After 25+ yrs it was the hardest thing for me to un-learn, not the coming to attention but just the simple fact that I could go see my boss whenever I had something I needed to discuss with them. Not my direct super then his then someone else would talk to the Boss, just me, straight up the hallway and into the office, still feels kinda weird!


----------



## BernDawg (12 Jun 2011)

Hammer Sandwich said:
			
		

> -You end any explanation or instruction with the words, "DO THIS NOW".
> 
> -You, (without even thinking about it), reach out to straighten your buddy's collar, and tell them they look like a "bag of crap".
> 
> ...



Full-on +1!!
 :warstory:
I was coaching a kids soccer team a few years ago and I guess I was slipping into NCO mode, absolutely spontaneously they all snapped to attention and saluted me.
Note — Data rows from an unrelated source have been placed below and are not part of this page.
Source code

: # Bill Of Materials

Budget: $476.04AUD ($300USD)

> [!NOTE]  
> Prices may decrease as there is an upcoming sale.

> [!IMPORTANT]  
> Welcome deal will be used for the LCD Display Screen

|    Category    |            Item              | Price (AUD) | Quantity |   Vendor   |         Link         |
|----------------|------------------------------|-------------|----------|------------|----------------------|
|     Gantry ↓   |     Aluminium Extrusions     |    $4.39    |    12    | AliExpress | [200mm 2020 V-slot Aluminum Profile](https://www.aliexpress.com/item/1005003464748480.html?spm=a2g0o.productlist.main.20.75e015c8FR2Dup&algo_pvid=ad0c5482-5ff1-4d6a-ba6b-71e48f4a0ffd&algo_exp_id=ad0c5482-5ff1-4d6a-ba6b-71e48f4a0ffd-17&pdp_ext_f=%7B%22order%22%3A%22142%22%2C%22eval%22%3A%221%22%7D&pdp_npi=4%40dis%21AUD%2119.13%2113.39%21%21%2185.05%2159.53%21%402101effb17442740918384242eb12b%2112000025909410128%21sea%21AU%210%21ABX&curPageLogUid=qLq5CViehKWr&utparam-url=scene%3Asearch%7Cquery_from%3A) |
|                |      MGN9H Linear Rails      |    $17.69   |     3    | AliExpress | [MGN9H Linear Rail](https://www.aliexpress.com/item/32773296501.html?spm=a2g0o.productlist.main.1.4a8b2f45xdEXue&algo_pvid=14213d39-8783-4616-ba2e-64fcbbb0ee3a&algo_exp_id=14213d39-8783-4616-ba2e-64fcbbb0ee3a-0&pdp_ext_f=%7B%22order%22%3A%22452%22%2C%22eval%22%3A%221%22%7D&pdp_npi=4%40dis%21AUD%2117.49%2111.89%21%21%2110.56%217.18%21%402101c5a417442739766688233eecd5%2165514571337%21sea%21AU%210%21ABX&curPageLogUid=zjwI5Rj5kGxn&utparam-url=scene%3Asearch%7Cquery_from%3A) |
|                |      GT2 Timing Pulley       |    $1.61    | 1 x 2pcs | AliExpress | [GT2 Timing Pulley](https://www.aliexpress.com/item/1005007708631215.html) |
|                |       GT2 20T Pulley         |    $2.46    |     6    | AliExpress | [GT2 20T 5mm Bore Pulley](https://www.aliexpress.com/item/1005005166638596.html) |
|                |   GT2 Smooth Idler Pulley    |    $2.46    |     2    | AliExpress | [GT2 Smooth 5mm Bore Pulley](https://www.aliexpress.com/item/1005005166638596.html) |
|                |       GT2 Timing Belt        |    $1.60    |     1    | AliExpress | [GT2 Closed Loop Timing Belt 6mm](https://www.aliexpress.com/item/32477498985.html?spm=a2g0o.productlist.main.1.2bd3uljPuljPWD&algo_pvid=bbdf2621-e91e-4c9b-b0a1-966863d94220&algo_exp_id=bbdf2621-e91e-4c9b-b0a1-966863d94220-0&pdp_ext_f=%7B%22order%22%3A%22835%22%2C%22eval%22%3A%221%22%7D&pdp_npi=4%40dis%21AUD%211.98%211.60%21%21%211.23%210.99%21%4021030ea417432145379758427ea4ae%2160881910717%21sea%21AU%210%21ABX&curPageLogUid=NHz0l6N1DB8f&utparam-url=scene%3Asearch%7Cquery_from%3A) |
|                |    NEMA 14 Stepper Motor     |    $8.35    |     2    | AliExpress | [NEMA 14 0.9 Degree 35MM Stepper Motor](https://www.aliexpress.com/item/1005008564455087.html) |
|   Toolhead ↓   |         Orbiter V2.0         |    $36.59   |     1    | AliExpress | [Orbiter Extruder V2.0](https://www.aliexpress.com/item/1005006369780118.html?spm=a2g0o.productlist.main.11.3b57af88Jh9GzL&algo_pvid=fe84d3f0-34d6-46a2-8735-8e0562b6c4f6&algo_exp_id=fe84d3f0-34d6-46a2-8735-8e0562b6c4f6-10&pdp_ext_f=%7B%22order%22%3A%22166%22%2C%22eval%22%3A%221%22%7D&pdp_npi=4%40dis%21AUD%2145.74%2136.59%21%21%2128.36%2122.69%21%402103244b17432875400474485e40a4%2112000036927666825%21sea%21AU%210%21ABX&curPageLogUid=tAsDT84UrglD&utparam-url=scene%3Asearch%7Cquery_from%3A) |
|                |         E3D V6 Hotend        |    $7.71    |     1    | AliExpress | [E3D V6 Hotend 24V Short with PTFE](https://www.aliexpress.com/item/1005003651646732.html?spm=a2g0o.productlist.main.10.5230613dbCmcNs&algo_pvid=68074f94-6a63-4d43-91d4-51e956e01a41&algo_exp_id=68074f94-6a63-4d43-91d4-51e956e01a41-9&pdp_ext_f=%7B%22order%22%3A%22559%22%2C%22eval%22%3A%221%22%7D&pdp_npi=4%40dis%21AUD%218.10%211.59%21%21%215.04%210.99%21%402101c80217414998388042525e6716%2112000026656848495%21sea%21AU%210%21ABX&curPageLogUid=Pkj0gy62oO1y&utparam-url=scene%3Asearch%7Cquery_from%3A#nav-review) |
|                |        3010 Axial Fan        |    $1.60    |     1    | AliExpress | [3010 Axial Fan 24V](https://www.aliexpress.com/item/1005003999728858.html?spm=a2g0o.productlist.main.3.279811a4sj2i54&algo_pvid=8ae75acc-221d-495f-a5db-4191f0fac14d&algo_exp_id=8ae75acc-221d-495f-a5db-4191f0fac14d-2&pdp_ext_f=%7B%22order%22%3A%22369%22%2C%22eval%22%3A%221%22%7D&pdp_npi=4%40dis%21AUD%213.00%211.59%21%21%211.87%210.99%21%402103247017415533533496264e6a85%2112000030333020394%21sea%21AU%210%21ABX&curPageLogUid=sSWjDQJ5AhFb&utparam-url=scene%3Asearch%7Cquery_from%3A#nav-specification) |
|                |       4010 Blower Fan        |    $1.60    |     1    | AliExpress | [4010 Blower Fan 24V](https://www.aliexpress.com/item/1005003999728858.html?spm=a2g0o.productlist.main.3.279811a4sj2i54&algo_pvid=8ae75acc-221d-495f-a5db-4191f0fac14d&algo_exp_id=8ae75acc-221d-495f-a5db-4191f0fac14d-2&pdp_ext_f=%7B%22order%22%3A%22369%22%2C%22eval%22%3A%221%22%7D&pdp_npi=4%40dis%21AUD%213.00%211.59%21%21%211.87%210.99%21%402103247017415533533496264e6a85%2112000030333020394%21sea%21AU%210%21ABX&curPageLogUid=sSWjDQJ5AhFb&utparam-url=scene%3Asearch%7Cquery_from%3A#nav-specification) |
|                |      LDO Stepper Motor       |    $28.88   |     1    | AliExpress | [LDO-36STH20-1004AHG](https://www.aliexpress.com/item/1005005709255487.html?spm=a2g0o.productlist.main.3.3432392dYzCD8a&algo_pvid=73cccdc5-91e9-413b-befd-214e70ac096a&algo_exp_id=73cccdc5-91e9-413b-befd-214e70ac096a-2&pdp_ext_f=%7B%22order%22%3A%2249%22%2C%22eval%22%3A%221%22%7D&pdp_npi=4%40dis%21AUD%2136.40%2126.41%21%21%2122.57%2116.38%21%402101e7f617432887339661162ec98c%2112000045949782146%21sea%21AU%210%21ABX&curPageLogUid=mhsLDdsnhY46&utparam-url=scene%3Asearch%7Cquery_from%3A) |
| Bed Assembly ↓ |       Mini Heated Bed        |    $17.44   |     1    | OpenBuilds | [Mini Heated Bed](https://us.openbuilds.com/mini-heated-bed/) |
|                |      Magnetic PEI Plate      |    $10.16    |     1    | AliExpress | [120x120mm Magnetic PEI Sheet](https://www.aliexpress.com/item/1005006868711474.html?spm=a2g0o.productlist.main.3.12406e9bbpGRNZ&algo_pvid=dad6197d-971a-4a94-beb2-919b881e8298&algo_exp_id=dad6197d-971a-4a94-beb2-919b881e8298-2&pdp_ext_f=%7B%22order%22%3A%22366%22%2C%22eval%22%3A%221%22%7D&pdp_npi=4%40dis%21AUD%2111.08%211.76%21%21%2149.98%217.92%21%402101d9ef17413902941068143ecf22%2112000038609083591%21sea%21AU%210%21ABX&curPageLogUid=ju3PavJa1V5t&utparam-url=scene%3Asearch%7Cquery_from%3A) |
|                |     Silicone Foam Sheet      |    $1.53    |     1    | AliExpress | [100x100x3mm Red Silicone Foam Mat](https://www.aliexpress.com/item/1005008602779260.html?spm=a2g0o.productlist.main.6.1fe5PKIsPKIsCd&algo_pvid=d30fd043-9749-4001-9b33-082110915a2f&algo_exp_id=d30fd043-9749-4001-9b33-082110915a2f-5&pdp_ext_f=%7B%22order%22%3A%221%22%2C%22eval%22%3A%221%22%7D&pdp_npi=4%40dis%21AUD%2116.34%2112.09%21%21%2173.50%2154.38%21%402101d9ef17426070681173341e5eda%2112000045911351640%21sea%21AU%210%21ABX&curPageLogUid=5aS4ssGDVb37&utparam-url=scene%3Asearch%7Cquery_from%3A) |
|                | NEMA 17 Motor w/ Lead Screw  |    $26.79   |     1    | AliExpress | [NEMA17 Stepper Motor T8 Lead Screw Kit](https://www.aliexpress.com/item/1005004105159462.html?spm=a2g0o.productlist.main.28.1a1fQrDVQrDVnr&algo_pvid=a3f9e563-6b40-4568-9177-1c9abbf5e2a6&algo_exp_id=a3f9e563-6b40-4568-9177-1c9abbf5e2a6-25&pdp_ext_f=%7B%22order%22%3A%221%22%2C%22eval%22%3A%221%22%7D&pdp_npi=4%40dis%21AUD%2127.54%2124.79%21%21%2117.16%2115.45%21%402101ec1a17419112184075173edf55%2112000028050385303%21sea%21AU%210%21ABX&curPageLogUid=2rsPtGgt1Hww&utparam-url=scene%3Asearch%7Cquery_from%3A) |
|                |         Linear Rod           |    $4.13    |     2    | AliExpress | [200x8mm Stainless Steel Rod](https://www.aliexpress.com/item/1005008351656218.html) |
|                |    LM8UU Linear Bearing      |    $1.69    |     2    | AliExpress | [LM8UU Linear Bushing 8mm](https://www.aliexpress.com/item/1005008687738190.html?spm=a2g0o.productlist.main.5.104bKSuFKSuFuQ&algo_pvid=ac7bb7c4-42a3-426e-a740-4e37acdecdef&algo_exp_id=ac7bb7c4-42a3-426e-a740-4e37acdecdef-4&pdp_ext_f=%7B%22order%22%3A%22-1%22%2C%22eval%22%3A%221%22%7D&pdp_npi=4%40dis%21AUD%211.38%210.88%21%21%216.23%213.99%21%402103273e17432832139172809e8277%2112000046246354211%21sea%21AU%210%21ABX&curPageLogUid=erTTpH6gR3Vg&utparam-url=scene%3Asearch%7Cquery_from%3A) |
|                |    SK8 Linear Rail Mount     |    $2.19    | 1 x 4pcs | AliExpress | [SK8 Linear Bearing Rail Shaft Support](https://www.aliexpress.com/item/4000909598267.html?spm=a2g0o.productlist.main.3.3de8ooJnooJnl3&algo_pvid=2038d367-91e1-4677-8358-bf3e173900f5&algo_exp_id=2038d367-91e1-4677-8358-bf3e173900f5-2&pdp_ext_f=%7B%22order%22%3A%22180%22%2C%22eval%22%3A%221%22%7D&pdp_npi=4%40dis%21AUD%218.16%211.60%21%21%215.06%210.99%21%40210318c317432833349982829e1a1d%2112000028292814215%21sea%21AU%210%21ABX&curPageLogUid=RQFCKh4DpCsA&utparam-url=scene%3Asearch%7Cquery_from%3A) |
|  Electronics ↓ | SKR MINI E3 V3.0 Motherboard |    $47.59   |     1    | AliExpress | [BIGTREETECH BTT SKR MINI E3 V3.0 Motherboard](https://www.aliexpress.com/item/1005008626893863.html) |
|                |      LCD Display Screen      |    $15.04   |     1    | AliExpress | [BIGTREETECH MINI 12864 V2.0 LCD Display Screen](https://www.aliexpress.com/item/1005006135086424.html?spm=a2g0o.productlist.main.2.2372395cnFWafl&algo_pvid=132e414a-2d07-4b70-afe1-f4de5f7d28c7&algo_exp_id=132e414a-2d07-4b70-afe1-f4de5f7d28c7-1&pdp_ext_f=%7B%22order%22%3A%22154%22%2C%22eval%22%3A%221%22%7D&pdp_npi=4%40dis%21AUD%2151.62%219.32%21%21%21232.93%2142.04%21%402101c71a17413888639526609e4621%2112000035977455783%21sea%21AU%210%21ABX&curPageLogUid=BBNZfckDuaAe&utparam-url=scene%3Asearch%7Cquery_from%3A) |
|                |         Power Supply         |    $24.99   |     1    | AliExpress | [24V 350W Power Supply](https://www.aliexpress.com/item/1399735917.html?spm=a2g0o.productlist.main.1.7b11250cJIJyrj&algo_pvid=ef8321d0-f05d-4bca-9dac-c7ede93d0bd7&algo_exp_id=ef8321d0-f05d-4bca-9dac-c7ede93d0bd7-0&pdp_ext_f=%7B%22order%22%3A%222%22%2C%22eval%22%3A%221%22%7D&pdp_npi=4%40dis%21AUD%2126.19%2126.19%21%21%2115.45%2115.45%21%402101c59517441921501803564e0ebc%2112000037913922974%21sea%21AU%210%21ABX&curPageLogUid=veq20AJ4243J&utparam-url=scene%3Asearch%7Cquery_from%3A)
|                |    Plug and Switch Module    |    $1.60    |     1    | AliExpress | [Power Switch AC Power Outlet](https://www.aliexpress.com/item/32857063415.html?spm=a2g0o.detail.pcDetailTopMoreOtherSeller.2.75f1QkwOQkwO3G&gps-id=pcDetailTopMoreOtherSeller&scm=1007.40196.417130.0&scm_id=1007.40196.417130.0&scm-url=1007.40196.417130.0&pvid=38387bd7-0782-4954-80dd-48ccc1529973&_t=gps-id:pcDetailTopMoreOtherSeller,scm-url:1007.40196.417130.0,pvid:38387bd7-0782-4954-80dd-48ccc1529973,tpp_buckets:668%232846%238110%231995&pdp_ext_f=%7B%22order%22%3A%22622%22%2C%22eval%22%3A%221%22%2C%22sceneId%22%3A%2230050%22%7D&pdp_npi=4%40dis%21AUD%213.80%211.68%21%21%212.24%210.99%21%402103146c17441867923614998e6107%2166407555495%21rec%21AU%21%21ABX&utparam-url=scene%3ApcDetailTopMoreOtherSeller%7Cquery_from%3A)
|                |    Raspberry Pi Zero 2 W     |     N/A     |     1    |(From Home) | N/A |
Parents thought it was hilarious (because coaching minor soccer is a spectator sport ya know!)

My addition to the thread -
You point at something with your entire hand and when you're getting pissed off trying to explain something that your pointing at, with your entire hand, you **** your trigger finger back and start to quake from your finger tips to your arm pit trying not to drive the point home with a little physical reinforcement!

Seriously?  The PC cop software X's-out the reference to a rooster used in proper context???


----------



## Tollis (13 Jun 2011)

Nothing is ever good, or acceptable, or great.  It's "outstanding", if it isn't outstanding its not good enough.

If it isn't outstanding you expect someone to be doing at least 25 push-ups


----------



## Foxhound (13 Jun 2011)

NinerSix said:
			
		

> Must resist the urge to come to attention with a right foot slam when coming to the door of any of the bosses.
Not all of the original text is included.